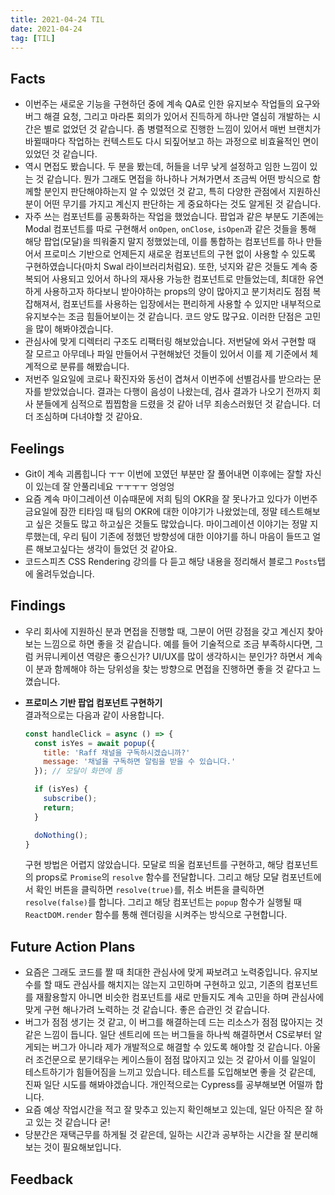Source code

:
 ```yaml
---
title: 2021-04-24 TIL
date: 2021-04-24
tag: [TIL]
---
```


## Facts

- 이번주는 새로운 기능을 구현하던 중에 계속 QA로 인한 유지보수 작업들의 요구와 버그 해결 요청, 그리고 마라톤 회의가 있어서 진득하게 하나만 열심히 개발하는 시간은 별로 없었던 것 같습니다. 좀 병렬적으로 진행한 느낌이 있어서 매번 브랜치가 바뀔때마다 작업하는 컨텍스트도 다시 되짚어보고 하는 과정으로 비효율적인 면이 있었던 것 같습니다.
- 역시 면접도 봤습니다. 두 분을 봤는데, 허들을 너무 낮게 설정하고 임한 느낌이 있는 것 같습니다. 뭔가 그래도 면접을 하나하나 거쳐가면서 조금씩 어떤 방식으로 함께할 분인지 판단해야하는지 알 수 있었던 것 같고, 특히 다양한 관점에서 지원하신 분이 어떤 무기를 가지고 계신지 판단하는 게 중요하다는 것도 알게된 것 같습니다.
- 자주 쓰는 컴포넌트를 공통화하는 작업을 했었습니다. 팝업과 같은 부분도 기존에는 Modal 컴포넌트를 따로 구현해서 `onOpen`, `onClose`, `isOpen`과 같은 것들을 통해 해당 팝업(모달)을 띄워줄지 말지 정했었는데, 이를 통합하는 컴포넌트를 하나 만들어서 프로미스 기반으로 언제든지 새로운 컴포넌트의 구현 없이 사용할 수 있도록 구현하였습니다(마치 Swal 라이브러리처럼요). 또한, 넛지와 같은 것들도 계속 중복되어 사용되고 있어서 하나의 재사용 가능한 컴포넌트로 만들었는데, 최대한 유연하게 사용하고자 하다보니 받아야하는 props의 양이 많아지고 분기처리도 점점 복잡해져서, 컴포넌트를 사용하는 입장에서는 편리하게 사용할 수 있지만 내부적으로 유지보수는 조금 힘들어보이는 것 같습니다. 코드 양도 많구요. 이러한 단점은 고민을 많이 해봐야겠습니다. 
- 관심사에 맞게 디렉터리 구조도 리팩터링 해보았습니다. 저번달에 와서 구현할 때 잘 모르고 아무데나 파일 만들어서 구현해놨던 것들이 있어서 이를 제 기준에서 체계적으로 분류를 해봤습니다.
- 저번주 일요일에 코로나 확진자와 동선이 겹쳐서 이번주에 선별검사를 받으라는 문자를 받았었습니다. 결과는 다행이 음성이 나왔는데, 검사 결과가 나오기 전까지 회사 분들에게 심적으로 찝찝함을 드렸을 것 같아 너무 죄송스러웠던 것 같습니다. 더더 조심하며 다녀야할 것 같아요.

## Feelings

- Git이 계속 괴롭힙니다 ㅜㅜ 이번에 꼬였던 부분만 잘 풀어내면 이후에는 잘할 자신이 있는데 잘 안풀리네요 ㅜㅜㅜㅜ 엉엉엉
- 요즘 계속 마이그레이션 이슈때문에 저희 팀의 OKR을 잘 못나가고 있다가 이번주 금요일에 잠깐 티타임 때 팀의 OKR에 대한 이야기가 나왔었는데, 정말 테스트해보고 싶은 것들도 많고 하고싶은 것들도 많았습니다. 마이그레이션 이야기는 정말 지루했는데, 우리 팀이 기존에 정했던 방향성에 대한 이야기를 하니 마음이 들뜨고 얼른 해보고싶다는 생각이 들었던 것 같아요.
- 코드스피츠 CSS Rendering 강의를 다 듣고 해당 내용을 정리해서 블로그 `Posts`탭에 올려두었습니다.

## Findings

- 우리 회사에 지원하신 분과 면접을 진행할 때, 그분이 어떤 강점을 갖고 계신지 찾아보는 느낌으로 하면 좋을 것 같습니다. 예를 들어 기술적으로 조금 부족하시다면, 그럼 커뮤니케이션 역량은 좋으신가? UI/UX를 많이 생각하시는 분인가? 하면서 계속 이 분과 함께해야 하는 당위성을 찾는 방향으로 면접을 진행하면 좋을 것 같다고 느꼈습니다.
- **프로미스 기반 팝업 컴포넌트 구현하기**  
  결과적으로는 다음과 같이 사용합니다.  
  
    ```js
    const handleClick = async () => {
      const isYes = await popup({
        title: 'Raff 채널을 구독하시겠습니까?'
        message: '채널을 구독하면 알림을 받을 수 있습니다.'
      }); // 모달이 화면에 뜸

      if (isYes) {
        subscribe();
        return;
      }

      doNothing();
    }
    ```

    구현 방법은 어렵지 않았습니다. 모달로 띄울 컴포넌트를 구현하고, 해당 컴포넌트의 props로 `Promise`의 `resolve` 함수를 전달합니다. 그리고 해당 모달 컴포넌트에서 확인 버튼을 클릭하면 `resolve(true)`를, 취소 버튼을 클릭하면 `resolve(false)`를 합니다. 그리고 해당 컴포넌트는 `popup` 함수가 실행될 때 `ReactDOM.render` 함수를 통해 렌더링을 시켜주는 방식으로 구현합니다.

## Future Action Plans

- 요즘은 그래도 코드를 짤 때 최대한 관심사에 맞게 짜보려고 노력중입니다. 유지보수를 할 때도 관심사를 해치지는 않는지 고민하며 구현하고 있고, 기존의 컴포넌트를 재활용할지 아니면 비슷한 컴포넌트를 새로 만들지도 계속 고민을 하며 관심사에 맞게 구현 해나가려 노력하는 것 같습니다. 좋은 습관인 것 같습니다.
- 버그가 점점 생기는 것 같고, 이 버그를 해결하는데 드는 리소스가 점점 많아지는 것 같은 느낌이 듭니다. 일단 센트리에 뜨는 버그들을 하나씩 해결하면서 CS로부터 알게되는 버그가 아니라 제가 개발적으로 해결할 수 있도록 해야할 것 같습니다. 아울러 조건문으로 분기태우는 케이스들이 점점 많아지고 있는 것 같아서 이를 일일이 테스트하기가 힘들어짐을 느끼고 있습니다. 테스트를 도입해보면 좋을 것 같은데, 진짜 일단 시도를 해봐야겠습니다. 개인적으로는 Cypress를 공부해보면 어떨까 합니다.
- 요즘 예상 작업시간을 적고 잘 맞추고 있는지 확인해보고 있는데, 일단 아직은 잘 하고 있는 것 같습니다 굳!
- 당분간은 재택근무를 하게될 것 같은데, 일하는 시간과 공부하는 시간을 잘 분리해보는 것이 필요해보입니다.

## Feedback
= = = = =
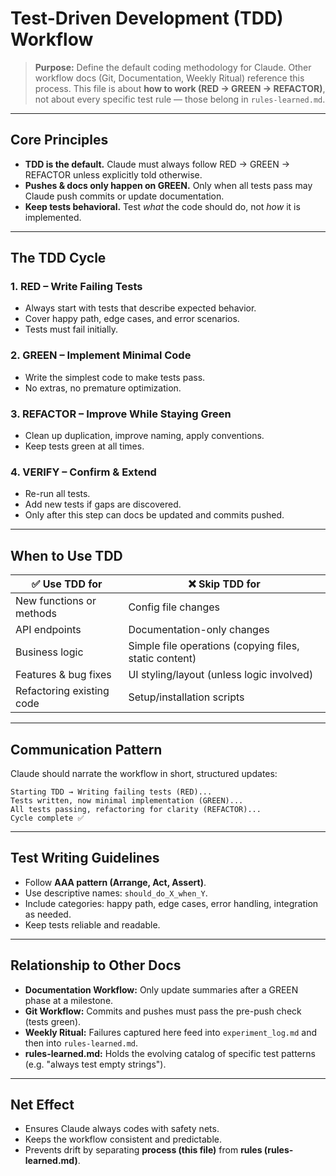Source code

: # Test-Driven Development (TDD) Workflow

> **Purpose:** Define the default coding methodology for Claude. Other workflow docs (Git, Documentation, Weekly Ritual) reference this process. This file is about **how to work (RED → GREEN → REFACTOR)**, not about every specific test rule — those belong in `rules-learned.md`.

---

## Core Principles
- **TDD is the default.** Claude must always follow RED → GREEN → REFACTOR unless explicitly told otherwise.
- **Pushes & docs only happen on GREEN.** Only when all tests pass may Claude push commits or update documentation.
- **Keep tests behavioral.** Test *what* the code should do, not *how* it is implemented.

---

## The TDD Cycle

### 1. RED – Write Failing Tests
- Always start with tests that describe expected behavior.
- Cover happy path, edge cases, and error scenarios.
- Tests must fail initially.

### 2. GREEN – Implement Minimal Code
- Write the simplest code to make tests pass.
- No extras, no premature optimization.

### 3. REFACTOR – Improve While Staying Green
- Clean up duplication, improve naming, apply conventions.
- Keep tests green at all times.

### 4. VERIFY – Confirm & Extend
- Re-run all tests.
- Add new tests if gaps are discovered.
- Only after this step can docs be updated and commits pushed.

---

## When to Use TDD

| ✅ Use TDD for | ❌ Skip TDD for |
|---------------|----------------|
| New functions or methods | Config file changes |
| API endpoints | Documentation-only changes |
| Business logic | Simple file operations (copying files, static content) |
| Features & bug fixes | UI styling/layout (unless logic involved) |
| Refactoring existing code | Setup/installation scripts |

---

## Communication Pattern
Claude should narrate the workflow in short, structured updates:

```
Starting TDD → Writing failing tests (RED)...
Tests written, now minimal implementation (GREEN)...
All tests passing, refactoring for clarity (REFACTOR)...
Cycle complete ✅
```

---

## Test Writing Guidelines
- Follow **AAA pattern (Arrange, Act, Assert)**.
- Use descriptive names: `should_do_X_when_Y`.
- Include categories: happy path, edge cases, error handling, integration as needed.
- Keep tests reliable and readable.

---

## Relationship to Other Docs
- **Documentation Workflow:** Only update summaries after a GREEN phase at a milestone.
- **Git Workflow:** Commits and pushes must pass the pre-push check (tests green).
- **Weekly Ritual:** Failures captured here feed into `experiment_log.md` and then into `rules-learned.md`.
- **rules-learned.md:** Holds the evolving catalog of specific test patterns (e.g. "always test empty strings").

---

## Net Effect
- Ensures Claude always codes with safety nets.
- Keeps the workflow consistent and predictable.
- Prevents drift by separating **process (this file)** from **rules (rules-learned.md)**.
= = = = =
Task to carry out
Your answer should consist of the lines from the line with "## Core Principles" to the line with "- Cover happy" above, repeated exactly, both ends included.

Your solution
## Core Principles
- **TDD is the default.** Claude must always follow RED → GREEN → REFACTOR unless explicitly told otherwise.
- **Pushes & docs only happen on GREEN.** Only when all tests pass may Claude push commits or update documentation.
- **Keep tests behavioral.** Test *what* the code should do, not *how* it is implemented.

---

## The TDD Cycle

### 1. RED – Write Failing Tests
- Always start with tests that describe expected behavior.
- Cover happy path, edge cases, and error scenarios.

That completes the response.